Figure 3. Regulation of Cell-Cycle Checkpoints and DNA Damage Repair Pathways by PcG.

(A) The essential role of PcG proteins in somatic stem cell self-renewal is multifaceted. It involves the regulation of several cell-cycle checkpoints, DNA damage repair pathways, control of differentiation, and prevention of senescence and apoptosis programs. Cell-cycle regulators directly interacting with or repressed by PRC1 and/or PRC2 proteins are indicated in green (PRC1), purple (PRC2), and red (PRC1 and PRC2). The question mark indicates that the role of PcG proteins in the process remains to be confirmed.

(B) PRC1 proteins directly interact with Geminin and mediate its degradation, thereby stabilizing the DNA replication licensing factor CDT1. PcG proteins also interact with CDC6, colocalize with PCNA, and associate with late DNA replication origins.

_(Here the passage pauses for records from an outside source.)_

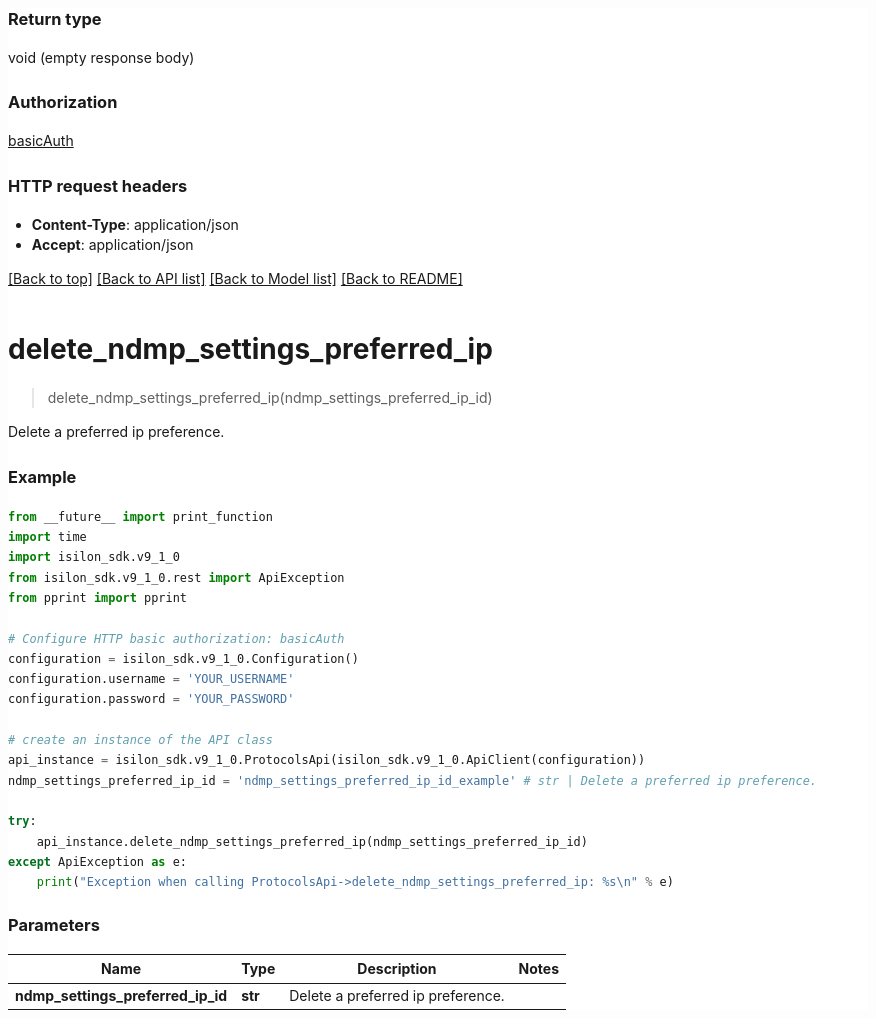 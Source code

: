 ### Return type

void (empty response body)

### Authorization

[basicAuth](../README.md#basicAuth)

### HTTP request headers

 - **Content-Type**: application/json
 - **Accept**: application/json

[[Back to top]](#) [[Back to API list]](../README.md#documentation-for-api-endpoints) [[Back to Model list]](../README.md#documentation-for-models) [[Back to README]](../README.md)

# **delete_ndmp_settings_preferred_ip**
> delete_ndmp_settings_preferred_ip(ndmp_settings_preferred_ip_id)



Delete a preferred ip preference.

### Example
```python
from __future__ import print_function
import time
import isilon_sdk.v9_1_0
from isilon_sdk.v9_1_0.rest import ApiException
from pprint import pprint

# Configure HTTP basic authorization: basicAuth
configuration = isilon_sdk.v9_1_0.Configuration()
configuration.username = 'YOUR_USERNAME'
configuration.password = 'YOUR_PASSWORD'

# create an instance of the API class
api_instance = isilon_sdk.v9_1_0.ProtocolsApi(isilon_sdk.v9_1_0.ApiClient(configuration))
ndmp_settings_preferred_ip_id = 'ndmp_settings_preferred_ip_id_example' # str | Delete a preferred ip preference.

try:
    api_instance.delete_ndmp_settings_preferred_ip(ndmp_settings_preferred_ip_id)
except ApiException as e:
    print("Exception when calling ProtocolsApi->delete_ndmp_settings_preferred_ip: %s\n" % e)
```

### Parameters

Name | Type | Description  | Notes
------------- | ------------- | ------------- | -------------
 **ndmp_settings_preferred_ip_id** | **str**| Delete a preferred ip preference. | 
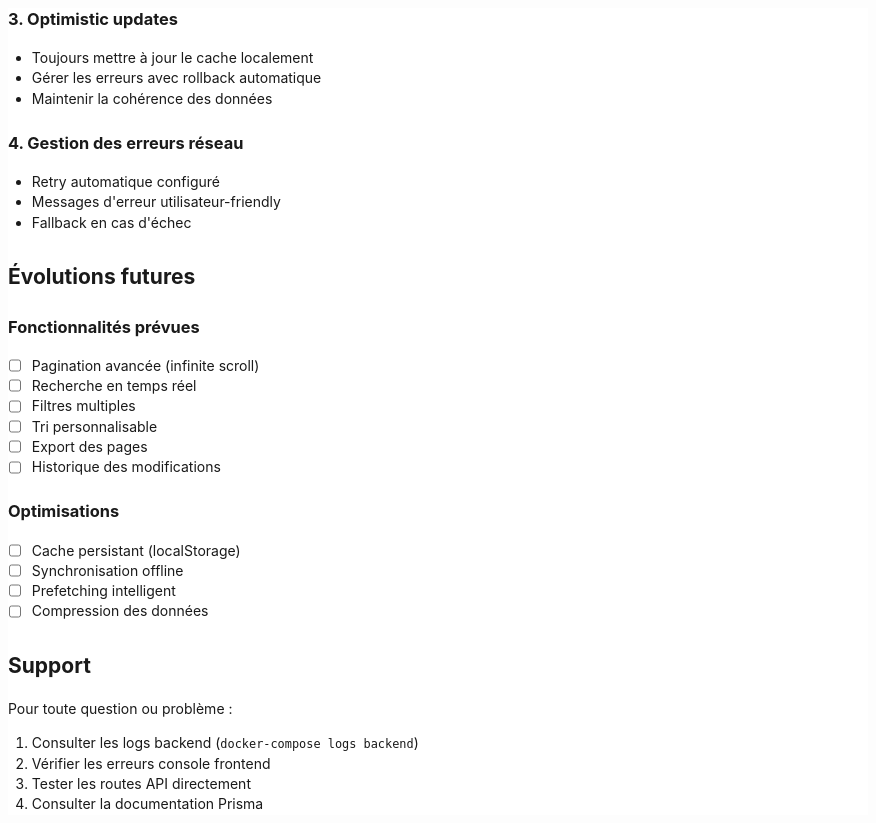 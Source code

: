 ### 3. Optimistic updates

- Toujours mettre à jour le cache localement
- Gérer les erreurs avec rollback automatique
- Maintenir la cohérence des données

### 4. Gestion des erreurs réseau

- Retry automatique configuré
- Messages d'erreur utilisateur-friendly
- Fallback en cas d'échec

## Évolutions futures

### Fonctionnalités prévues

- [ ] Pagination avancée (infinite scroll)
- [ ] Recherche en temps réel
- [ ] Filtres multiples
- [ ] Tri personnalisable
- [ ] Export des pages
- [ ] Historique des modifications

### Optimisations

- [ ] Cache persistant (localStorage)
- [ ] Synchronisation offline
- [ ] Prefetching intelligent
- [ ] Compression des données

## Support

Pour toute question ou problème :

1. Consulter les logs backend (`docker-compose logs backend`)
2. Vérifier les erreurs console frontend
3. Tester les routes API directement
4. Consulter la documentation Prisma

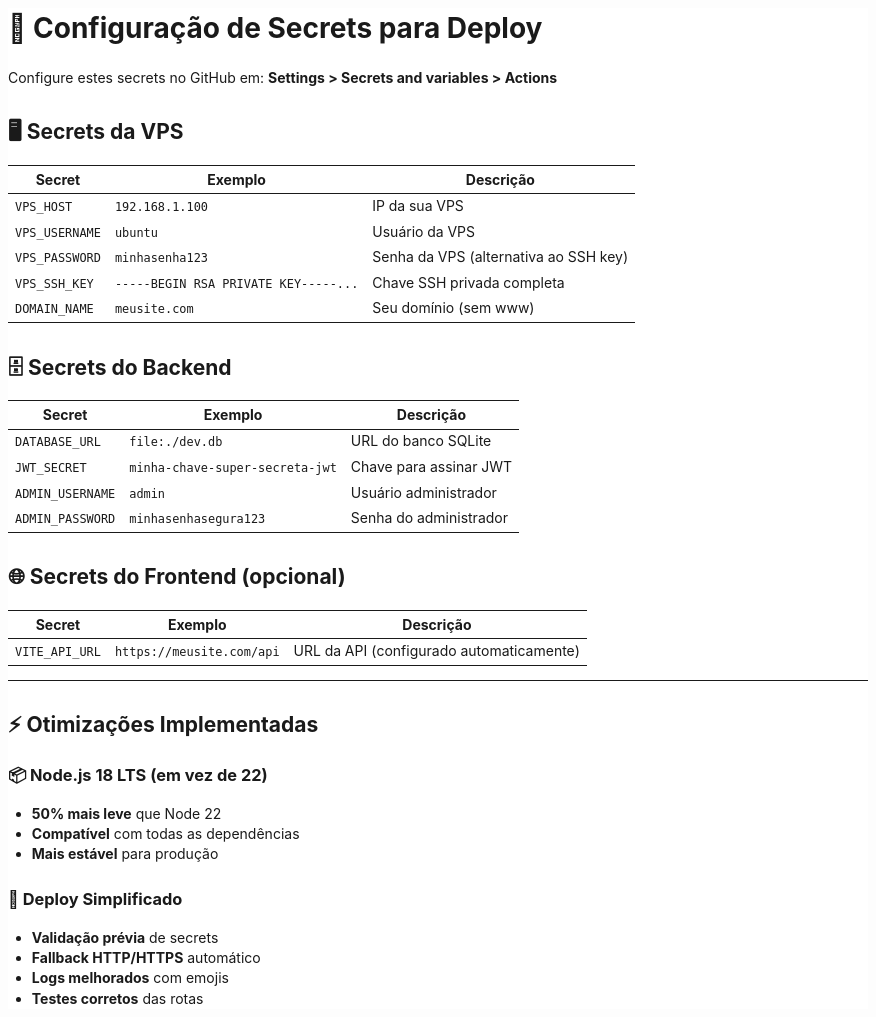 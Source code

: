 # 🔑 Configuração de Secrets para Deploy

Configure estes secrets no GitHub em: **Settings > Secrets and variables > Actions**

## 🖥️ Secrets da VPS

| Secret | Exemplo | Descrição |
|--------|---------|-----------|
| `VPS_HOST` | `192.168.1.100` | IP da sua VPS |
| `VPS_USERNAME` | `ubuntu` | Usuário da VPS |
| `VPS_PASSWORD` | `minhasenha123` | Senha da VPS (alternativa ao SSH key) |
| `VPS_SSH_KEY` | `-----BEGIN RSA PRIVATE KEY-----...` | Chave SSH privada completa |
| `DOMAIN_NAME` | `meusite.com` | Seu domínio (sem www) |

## 🗄️ Secrets do Backend

| Secret | Exemplo | Descrição |
|--------|---------|-----------|
| `DATABASE_URL` | `file:./dev.db` | URL do banco SQLite |
| `JWT_SECRET` | `minha-chave-super-secreta-jwt` | Chave para assinar JWT |
| `ADMIN_USERNAME` | `admin` | Usuário administrador |
| `ADMIN_PASSWORD` | `minhasenhasegura123` | Senha do administrador |

## 🌐 Secrets do Frontend (opcional)

| Secret | Exemplo | Descrição |
|--------|---------|-----------|
| `VITE_API_URL` | `https://meusite.com/api` | URL da API (configurado automaticamente) |

---

## ⚡ Otimizações Implementadas

### 📦 **Node.js 18 LTS** (em vez de 22)
- **50% mais leve** que Node 22
- **Compatível** com todas as dependências
- **Mais estável** para produção

### 🚀 **Deploy Simplificado**
- **Validação prévia** de secrets
- **Fallback HTTP/HTTPS** automático  
- **Logs melhorados** com emojis
- **Testes corretos** das rotas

(C) PcG proteins play an important role in maintaining genome integrity by regulating and interacting with multiple proteins and long noncoding RNAs (lincRNA) involved in DNA damage repair pathways. They also appear to participate in reactive oxygen species metabolism. The asterisk indicates that the involvement of the PRC1 complex in DNA damage-induced monoubiquitylation of lysine 119 of histone H2A (H2AK119ub1) remains unclear. The color code in (B) and (C) is the same as in (A).